16 June 2005

40 Minutes with Kang

U.S. President George W. Bush’s June 13 40-minute meeting at the Whitehouse with Kang Chol Hwan (author of “The Aquariums of Pyongyang”) received almost no attention in the United States, but was noted quite readily by the South Korean press. Earlier reports that Bush was reading the book were also primarily seen in Korean media, not in the United States.

This was no accident. Bush has been using the Conservative media in the South to try to reshape the public discourse in South Korea on the North Korea issue. Washington has struggled with the change in South Korea in the past half decade from viewing North Koreans as blood-thirsty wolves that will eat school children when they invade to being sympathetic figures; brothers and sisters, fathers and mothers, Koreans who just happen to have an unfortunate government. And even that government, while certainly not good, is tacitly viewed with some sense of jealousy, due to its ability to stand up to the United States and not back down.

It is little coincidence, then, that Bush met with Kang for the same 40 minutes as he met with Roh a few days earlier.

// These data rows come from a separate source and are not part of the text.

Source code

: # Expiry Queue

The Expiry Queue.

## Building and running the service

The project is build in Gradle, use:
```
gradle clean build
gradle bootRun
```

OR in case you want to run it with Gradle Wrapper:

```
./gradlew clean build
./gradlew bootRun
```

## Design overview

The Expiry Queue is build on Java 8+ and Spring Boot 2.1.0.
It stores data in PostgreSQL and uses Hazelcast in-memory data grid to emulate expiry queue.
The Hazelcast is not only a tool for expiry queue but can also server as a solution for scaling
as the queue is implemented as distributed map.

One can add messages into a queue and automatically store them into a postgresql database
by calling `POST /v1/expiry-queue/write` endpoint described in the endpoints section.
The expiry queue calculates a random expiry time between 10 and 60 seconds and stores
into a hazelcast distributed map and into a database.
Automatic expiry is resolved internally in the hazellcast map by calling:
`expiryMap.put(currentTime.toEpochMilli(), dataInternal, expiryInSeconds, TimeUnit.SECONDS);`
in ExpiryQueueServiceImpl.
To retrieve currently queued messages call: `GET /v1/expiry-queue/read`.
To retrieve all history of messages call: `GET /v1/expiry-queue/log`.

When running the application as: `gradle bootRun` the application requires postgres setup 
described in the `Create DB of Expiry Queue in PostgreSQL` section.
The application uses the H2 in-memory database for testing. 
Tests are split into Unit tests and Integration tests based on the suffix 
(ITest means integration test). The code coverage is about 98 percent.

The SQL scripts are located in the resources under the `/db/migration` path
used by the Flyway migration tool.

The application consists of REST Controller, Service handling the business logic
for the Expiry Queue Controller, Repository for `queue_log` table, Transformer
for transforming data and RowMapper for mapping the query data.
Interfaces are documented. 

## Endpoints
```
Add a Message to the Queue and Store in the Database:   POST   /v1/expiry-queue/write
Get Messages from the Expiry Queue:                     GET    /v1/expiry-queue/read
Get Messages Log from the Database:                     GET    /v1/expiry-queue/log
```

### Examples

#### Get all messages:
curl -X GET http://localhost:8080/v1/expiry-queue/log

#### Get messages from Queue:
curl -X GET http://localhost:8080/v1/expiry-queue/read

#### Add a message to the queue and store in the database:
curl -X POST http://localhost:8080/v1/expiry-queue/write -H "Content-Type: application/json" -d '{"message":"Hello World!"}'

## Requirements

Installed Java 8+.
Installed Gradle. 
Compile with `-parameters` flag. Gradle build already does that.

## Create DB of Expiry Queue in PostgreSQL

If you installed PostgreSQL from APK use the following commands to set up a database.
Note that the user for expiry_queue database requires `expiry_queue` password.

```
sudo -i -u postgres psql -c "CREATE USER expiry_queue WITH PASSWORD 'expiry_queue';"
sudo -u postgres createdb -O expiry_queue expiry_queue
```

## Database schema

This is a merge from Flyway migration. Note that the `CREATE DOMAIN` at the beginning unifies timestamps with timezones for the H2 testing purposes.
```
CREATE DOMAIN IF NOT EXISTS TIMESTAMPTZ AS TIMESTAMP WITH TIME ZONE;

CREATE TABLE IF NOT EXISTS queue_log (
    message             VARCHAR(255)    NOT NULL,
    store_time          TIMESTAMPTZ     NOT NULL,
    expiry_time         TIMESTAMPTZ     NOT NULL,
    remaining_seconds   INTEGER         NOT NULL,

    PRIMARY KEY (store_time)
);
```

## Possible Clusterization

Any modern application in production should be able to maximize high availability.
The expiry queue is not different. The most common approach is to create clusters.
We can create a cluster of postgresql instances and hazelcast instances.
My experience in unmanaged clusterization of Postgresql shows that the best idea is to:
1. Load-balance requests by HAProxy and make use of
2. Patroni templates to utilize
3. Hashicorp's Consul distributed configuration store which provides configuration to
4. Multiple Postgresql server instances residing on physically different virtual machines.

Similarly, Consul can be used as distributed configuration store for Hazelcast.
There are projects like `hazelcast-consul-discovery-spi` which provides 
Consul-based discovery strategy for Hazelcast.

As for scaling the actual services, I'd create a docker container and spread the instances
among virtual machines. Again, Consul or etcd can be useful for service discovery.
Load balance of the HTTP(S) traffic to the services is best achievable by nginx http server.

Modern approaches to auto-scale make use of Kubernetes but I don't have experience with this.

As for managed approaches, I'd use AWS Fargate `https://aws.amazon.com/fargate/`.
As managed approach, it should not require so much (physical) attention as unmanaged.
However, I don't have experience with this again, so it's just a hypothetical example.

The Bush administration has used such symbolism before, for example pulling approximately the same number of troops out of South Korea for duty in Iraq as Seoul was considering, but kept stalling, at the time.
For the Bush administration, the Roh presidency is little more than a constant headache, and there are already rumors milling about the halls of Beijing and Seoul that Bush is working to bring back the GNP – and his administration may have been behind the Roh impeachment procedure. While these may be extreme views, there is little doubt that Washington would prefer the GNP leadership. The blunt force of the Bush administration would only increase the Korean propensity to do whatever is opposite what Bush wants just for the sake of showing independence.

Thus Bush is trying a more subtle approach – reaching out to the South Korean populace through signs of taking an active interest in the Korean issue through his reading and meetings (and in ROK/US issues like the June 10 truck accident, something bush addressed quickly to Roh to avoid another incident like the 2002 schoolgirl accident (two views here: View 1, View 2) that triggered a series of protests and candle-light vigils).

By reshaping the discussion to be one of human rights, Bush hopes to exploit the existing sense of “Koreanism” and thus transfer sympathy for the North Koreans against the North Korean regime or any “appeasement” attempts. Will it work? Unlikely. But it is certainly worth watching.